The log-likelihood for possibly collapsed data, loglik_mult() below, is implemented via mult_collapse() and two problem specific arguments. One argument, prob, is a function that determines the parametrization mapping the parameter that we optimize over to the multinomial probability vector. The other argument is a vector specifying the grouping structure of the collapsing. In the implementation it is assumed that the function passed on prob encodes parameter constraints by returning NULL if parameters are out of bounds.

neg_loglik_mult <- function(par, ny, prob, group) {
  p <- prob(par)
  if (is.null(p)) return(Inf)
  - sum(ny * log(mult_collapse(p, group)))
}

The function prob() is implemented specifically for the peppered moth example as follows.

prob_pep <- function(p) {
  p[3] <- 1 - p[1] - p[2]

  out_of_bounds <-
    p[1] > 1 || p[1] < 0 || p[2] > 1 || p[2] < 0 || p[3] < 0
  if (out_of_bounds) return(NULL)

  c(p[1]^2, 2 * p[1] * p[2], 2 * p[1] * p[3],
    p[2]^2, 2 * p[2] * p[3], p[3]^2
  )
}

We test that the new implementation gives the same maximum-likelihood estimate as the problem specific implementation above.

optim(c(0.3, 0.3), neg_loglik_mult,
  ny = c(85, 196, 341),
  prob = prob_pep,
  group = c(1, 1, 1, 2, 2, 3)
)
## $par
## [1] 0.07085 0.18872
## 
## $value
## [1] 600.5
## 
## $counts
## function gradient 
##       71       NA 
## 
## $convergence
## [1] 0
## 
## $message
## NULL

Once we have found an estimate of the parameters, we can compute a prediction of the unobserved genotype counts from the phenotype counts, \(\mathbf{N}^x\), using the conditional distribution of the genotypes given the phenotypes.
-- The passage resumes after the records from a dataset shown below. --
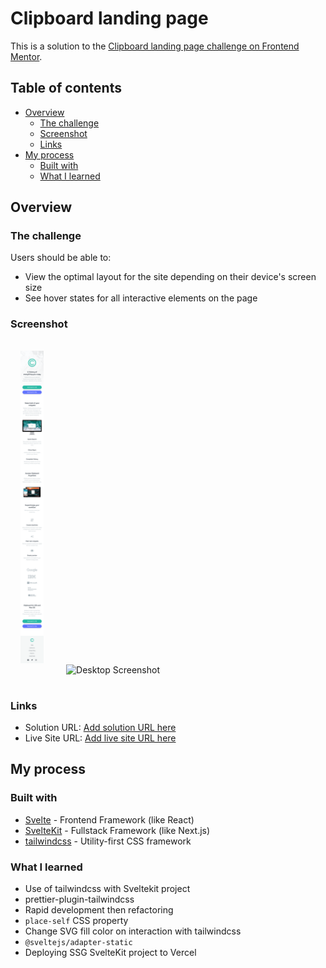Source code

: # Clipboard landing page

This is a solution to the [Clipboard landing page challenge on Frontend Mentor](https://www.frontendmentor.io/challenges/clipboard-landing-page-5cc9bccd6c4c91111378ecb9).

## Table of contents

- [Overview](#overview)
  - [The challenge](#the-challenge)
  - [Screenshot](#screenshot)
  - [Links](#links)
- [My process](#my-process)
  - [Built with](#built-with)
  - [What I learned](#what-i-learned)

## Overview

### The challenge

Users should be able to:

- View the optimal layout for the site depending on their device's screen size
- See hover states for all interactive elements on the page

### Screenshot

<img src="./screenshots/mobile.png" alt="Mobile Screenshot" height="500px" style="margin: 16px">
<img src="./screenshots/desktop.png" alt="Desktop Screenshot" height="500px" style="margin: 16px">

### Links

- Solution URL: [Add solution URL here](https://your-solution-url.com)
- Live Site URL: [Add live site URL here](https://your-live-site-url.com)

## My process

### Built with

- [Svelte](https://svelte.dev/) - Frontend Framework (like React)
- [SvelteKit](https://kit.svelte.dev/) - Fullstack Framework (like Next.js)
- [tailwindcss](https://tailwindcss.com/) - Utility-first CSS framework

### What I learned

- Use of tailwindcss with Sveltekit project
- prettier-plugin-tailwindcss
- Rapid development then refactoring
- `place-self` CSS property
- Change SVG fill color on interaction with tailwindcss
- `@sveltejs/adapter-static`
- Deploying SSG SvelteKit project to Vercel
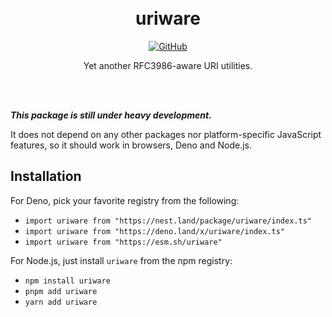 <div align="center"><br><br>

# uriware

[![GitHub](https://img.shields.io/github/license/yuhr/uriware?color=%231e2327)](LICENSE)

Yet another RFC3986-aware URI utilities.

<br><br></div>

**_This package is still under heavy development._**

It does not depend on any other packages nor platform-specific JavaScript features, so it should work in browsers, Deno and Node.js.

## Installation

For Deno, pick your favorite registry from the following:

- `import uriware from "https://nest.land/package/uriware/index.ts"`
- `import uriware from "https://deno.land/x/uriware/index.ts"`
- `import uriware from "https://esm.sh/uriware"`

For Node.js, just install `uriware` from the npm registry:

- `npm install uriware`
- `pnpm add uriware`
- `yarn add uriware`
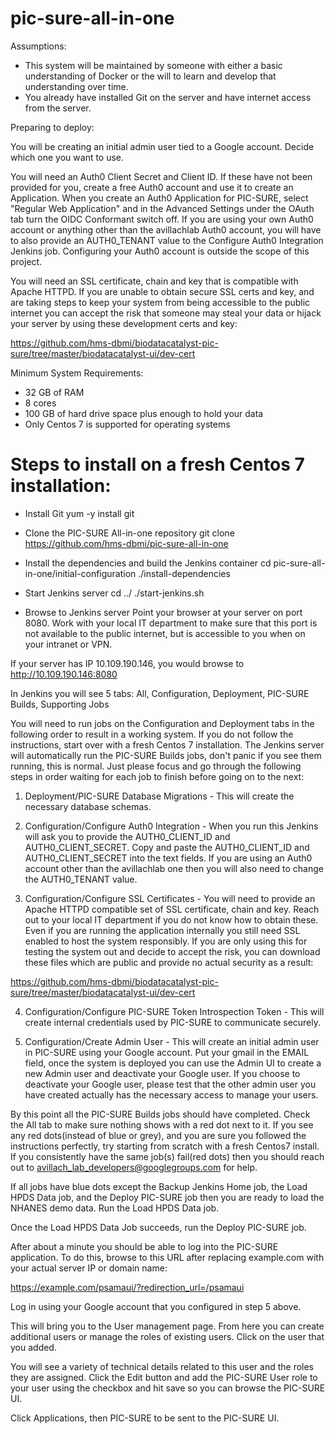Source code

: # pic-sure-all-in-one

Assumptions:

- This system will be maintained by someone with either a basic understanding of Docker or the will to learn and develop that understanding over time.
- You already have installed Git on the server and have internet access from the server.

Preparing to deploy:

You will be creating an initial admin user tied to a Google account. Decide which one you want to use.

You will need an Auth0 Client Secret and Client ID. If these have not been provided for you, create a free Auth0 account and use it to create an Application. When you create an Auth0 Application for PIC-SURE, select "Regular Web Application" and in the Advanced Settings under the OAuth tab turn the OIDC Conformant switch off. If you are using your own Auth0 account or anything other than the avillachlab Auth0 account, you will have to also provide an AUTH0_TENANT value to the Configure Auth0 Integration Jenkins job. Configuring your Auth0 account is outside the scope of this project. 

You will need an SSL certificate, chain and key that is compatible with Apache HTTPD. If you are unable to obtain secure SSL certs and key, and are taking steps to keep your system from being accessible to the public internet you can accept the risk that someone may steal your data or hijack your server by using these development certs and key:

https://github.com/hms-dbmi/biodatacatalyst-pic-sure/tree/master/biodatacatalyst-ui/dev-cert



Minimum System Requirements:

- 32 GB of RAM
- 8 cores
- 100 GB of hard drive space plus enough to hold your data
- Only Centos 7 is supported for operating systems

# Steps to install on a fresh Centos 7 installation:

- Install Git
yum -y install git

- Clone the PIC-SURE All-in-one repository
git clone https://github.com/hms-dbmi/pic-sure-all-in-one

- Install the dependencies and build the Jenkins container
cd pic-sure-all-in-one/initial-configuration
./install-dependencies

- Start Jenkins server
cd ../
./start-jenkins.sh

- Browse to Jenkins server
Point your browser at your server on port 8080. Work with your local IT department to make sure that this port is not available to the public internet, but is accessible to you when on your intranet or VPN.

If your server has IP 10.109.190.146, you would browse to http://10.109.190.146:8080

In Jenkins you will see 5 tabs: All, Configuration, Deployment, PIC-SURE Builds, Supporting Jobs

You will need to run jobs on the Configuration and Deployment tabs in the following order to result in a working system. If you do not follow the instructions, start over with a fresh Centos 7 installation. The Jenkins server will automatically run the PIC-SURE Builds jobs, don't panic if you see them running, this is normal. Just please focus and go through the following steps in order waiting for each job to finish before going on to the next:

1) Deployment/PIC-SURE Database Migrations - This will create the necessary database schemas.

2) Configuration/Configure Auth0 Integration - When you run this Jenkins will ask you to provide the AUTH0_CLIENT_ID and AUTH0_CLIENT_SECRET. Copy and paste the AUTH0_CLIENT_ID and AUTH0_CLIENT_SECRET into the text fields. If you are using an Auth0 account other than the avillachlab one then you will also need to change the AUTH0_TENANT value.

3) Configuration/Configure SSL Certificates - You will need to provide an Apache HTTPD compatible set of SSL certificate, chain and key. Reach out to your local IT department if you do not know how to obtain these. Even if you are running the application internally you still need SSL enabled to host the system responsibly. If you are only using this for testing the system out and decide to accept the risk, you can download these files which are public and provide no actual security as a result: 

https://github.com/hms-dbmi/biodatacatalyst-pic-sure/tree/master/biodatacatalyst-ui/dev-cert

4) Configuration/Configure PIC-SURE Token Introspection Token - This will create internal credentials used by PIC-SURE to communicate securely.

5) Configuration/Create Admin User - This will create an initial admin user in PIC-SURE using your Google account. Put your gmail in the EMAIL field, once the system is deployed you can use the Admin UI to create a new Admin user and deactivate your Google user. If you choose to deactivate your Google user, please test that the other admin user you have created actually has the necessary access to manage your users.

By this point all the PIC-SURE Builds jobs should have completed. Check the All tab to make sure nothing shows with a red dot next to it. If you see any red dots(instead of blue or grey), and you are sure you followed the instructions perfectly, try starting from scratch with a fresh Centos7 install. If you consistently have the same job(s) fail(red dots) then you should reach out to avillach_lab_developers@googlegroups.com for help.

If all jobs have blue dots except the Backup Jenkins Home job, the Load HPDS Data job, and the Deploy PIC-SURE job then you are ready to load the NHANES demo data. Run the Load HPDS Data job.

Once the Load HPDS Data Job succeeds, run the Deploy PIC-SURE job.

After about a minute you should be able to log into the PIC-SURE application. To do this, browse to this URL after replacing example.com with your actual server IP or domain name:

https://example.com/psamaui/?redirection_url=/psamaui

Log in using your Google account that you configured in step 5 above.

This will bring you to the User management page. From here you can create additional users or manage the roles of existing users. Click on the user that you added.

You will see a variety of technical details related to this user and the roles they are assigned. Click the Edit button and add the PIC-SURE User role to your user using the checkbox and hit save so you can browse the PIC-SURE UI.

Click Applications, then PIC-SURE to be sent to the PIC-SURE UI.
This is straightforward as the conditional distribution of \(\mathbf{N}_{A_j}^x = (N_k^x)_{k \in A_j}\) given \(N_j = n_j\) is also a multinomial distribution;

\[ \mathbf{N}_{A_j}^x \mid N_j = n_j \sim \textrm{Mult}\left( n_j, \frac{p_{A_j}}{M(p)_j} \right). \]

The probability parameters are simply \(p\) restricted to \(A_j\) and renormalized to a probability vector. Observe that this gives

\[ E (N_k^x \mid N_j = n_j) = \frac{n_j p_k}{M(p)_j} \]

for \(k \in A_j\). Using the estimated parameters and the mult_collapse() function implemented above, we can compute a prediction of the genotype counts as follows.

ny <- c(85, 196, 341)
group <- c(1, 1, 1, 2, 2, 3)
p <- prob_pep(c(0.07084643, 0.18871900))
ny[group] * p / mult_collapse(p, group)[group]
## [1]   3.122  16.630  65.248  22.155 173.845 341.000

This is of interest in itself, but computing these conditional expectations will also be central for the EM algorithm in Chapter 10.

8.3 Finite mixture models

A finite mixture model is a model of a pair of random variables \((Y, Z)\) with \(Z \in \{1, \ldots, K\}\), \(P(Z = k) = p_k\), and the conditional distribution of \(Y\) given \(Z = k\) having density \(f_k( \cdot \mid \theta_k)\). The joint density is then

\[ (y, k) \mapsto f_k(y \mid \theta_k) p_k, \]

and the marginal density for the distribution of \(Y\) is

\[ f(y \mid \theta) = \sum_{k=1}^K f_k(y \mid \theta_k) p_k \]

where \(\theta\) is the vector of all parameters. We say that the model has \(K\) mixture components and call \(f_k( \cdot \mid \theta_k)\) the mixture distributions and \(p_k\) the mixture weights.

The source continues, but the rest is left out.